I was under the impression that it was illegal to keep any non native reptiles in NSW. Perhaps someone can clarify this? 
Cheers,
Tuttley.


----------



## brucey (Jan 21, 2007)

i feed them to big fish like saratoga and stuff and if there no big fish destroy them anyway, they are venturing into the garden and threating our native geckos, so what would you rather our grandchildren see in there garden, asian house geckos or buetiful knob tail geckos etc.


----------



## Mystery (Jan 21, 2007)

They are everywhere in Cooktown. We went through a checkout at a grocery store and the girls where squatting the hatchlings at the checkout. I have to ask why would anyone want them - except for a food source for your reps.


----------



## Australis (Jan 21, 2007)

Find a nice native gecko, some look close enough..

AHG are evil


----------



## dymback (Jan 21, 2007)

but if they where call something eles house geckos would people not like them 
how long have they being in aus for


----------



## hornet (Jan 21, 2007)

get some dtella, they are cheap and native, gecko dan has some for sale atm, $45


----------



## dymback (Jan 21, 2007)

people could breed them and people new to reptiles could have an easy starter gecko thats cheap and if it dies ur not losing that much 
and they would be able to learn by that


----------



## Australis (Jan 21, 2007)

Sounds dodgey


----------



## hornet (Jan 21, 2007)

or they could get bynoes geckos or dtellas, they are cheap, or beardies or blueys, all unger $50


----------



## Chrisreptile (Jan 21, 2007)

dymback said:


> people could breed them and people new to reptiles could have an easy starter gecko thats cheap and if it dies ur not losing that much
> and they would be able to learn by that



thats a good idea, ive never thought of something like that.


----------



## Jakee (Jan 21, 2007)

Mystery said:


> They are everywhere in Cooktown. We went through a checkout at a grocery store and the girls where squatting the hatchlings at the checkout. I have to ask why would anyone want them - except for a food source for your reps.

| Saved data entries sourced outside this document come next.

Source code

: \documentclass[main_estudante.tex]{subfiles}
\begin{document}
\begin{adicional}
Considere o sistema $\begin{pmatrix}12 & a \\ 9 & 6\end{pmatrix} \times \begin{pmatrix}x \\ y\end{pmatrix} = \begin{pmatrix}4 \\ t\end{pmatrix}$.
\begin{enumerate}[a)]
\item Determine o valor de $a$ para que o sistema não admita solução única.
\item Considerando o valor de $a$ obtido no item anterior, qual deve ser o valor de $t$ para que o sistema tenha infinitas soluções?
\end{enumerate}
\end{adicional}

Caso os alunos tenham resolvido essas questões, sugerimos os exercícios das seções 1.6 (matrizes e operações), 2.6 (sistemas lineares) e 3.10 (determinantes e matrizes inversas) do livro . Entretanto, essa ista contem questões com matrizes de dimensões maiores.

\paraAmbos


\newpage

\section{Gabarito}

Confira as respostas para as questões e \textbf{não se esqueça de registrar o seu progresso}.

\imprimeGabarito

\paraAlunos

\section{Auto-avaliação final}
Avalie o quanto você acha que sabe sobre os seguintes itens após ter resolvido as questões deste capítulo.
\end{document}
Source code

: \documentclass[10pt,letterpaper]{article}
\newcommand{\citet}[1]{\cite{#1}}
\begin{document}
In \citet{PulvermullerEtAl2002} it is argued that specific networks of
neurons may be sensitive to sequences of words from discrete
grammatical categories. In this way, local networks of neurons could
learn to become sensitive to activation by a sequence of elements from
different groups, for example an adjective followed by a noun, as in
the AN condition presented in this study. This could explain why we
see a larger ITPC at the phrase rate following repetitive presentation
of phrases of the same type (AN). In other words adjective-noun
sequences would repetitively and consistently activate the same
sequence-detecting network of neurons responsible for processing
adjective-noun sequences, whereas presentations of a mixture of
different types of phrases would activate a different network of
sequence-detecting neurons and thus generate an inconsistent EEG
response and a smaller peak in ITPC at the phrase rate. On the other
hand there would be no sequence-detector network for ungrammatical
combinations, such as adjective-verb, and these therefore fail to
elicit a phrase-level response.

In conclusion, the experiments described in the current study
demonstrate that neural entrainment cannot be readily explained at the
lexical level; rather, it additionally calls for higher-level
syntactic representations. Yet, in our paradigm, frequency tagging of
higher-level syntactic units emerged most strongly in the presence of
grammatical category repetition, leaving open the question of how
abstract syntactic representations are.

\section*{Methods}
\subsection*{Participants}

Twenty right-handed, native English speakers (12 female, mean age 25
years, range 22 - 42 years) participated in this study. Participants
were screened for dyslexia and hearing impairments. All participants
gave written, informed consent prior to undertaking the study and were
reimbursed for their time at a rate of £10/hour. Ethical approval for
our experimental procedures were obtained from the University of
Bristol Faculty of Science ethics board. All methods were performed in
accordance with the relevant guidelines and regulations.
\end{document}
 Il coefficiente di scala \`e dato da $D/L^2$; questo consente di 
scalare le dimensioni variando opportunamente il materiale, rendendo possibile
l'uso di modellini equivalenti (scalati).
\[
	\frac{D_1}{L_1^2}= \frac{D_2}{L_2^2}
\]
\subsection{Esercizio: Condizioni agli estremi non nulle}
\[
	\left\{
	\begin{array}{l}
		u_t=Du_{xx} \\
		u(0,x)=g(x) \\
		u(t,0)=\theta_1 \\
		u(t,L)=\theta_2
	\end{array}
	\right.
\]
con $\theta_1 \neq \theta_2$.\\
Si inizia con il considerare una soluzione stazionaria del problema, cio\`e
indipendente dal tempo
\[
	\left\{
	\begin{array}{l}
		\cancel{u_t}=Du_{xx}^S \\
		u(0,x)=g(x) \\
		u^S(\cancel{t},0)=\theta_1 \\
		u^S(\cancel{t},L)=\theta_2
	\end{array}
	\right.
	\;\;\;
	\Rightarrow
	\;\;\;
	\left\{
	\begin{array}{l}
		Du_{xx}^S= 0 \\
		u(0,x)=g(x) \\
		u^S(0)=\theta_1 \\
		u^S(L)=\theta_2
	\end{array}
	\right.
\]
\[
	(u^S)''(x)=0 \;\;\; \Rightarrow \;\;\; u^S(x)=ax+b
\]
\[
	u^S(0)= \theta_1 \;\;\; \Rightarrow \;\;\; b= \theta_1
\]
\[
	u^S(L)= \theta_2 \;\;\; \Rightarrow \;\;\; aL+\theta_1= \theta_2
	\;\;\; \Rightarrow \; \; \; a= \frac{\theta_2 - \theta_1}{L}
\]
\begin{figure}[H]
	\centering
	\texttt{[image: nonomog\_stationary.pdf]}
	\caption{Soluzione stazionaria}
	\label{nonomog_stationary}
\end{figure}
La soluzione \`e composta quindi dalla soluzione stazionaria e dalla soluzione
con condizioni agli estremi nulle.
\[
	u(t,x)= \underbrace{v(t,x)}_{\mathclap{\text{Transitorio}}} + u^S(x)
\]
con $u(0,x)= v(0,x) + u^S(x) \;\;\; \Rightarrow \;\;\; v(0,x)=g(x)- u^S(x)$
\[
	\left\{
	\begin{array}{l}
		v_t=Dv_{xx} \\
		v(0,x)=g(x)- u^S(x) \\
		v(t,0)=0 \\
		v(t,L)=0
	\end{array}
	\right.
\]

I know there pests and annoying to have around your house but some people like them. 
SooooOooo thats probably why they keep em.


----------



## Australis (Jan 21, 2007)

Because they are a pest... no need to increase the rate that hey spread across the country


----------



## cris (Jan 21, 2007)

I cant see why they would be more or less worthy as a captive(apart from finacially), but you should consider the possible damage YOU will possibly cause by moving these animals to a new area. Yes it is legal to keep them as NSW considers them to be native(i think?)

Anyone willfully spreading these geckos is either ignorant or has no respect for our ecosystem. 



dymback said:


> people could breed them and people new to reptiles could have an easy starter gecko thats cheap and if it dies ur not losing that much
> and they would be able to learn by that



Nothing personal but that is the worst idea i have heard in a long time(atleast 24 hours)
Ppl new to reptiles shouldnt be keeping exotic species that can easily escape and breed. If they live where you do it wont matter, but otherwise you are in the same category as those who introduced cane toads, gambusia, cats etc..


----------



## Mystery (Jan 21, 2007)

Repz said:


> I know there pests and annoying to have around your house but some people like them.
> SooooOooo thats probably why they keep em.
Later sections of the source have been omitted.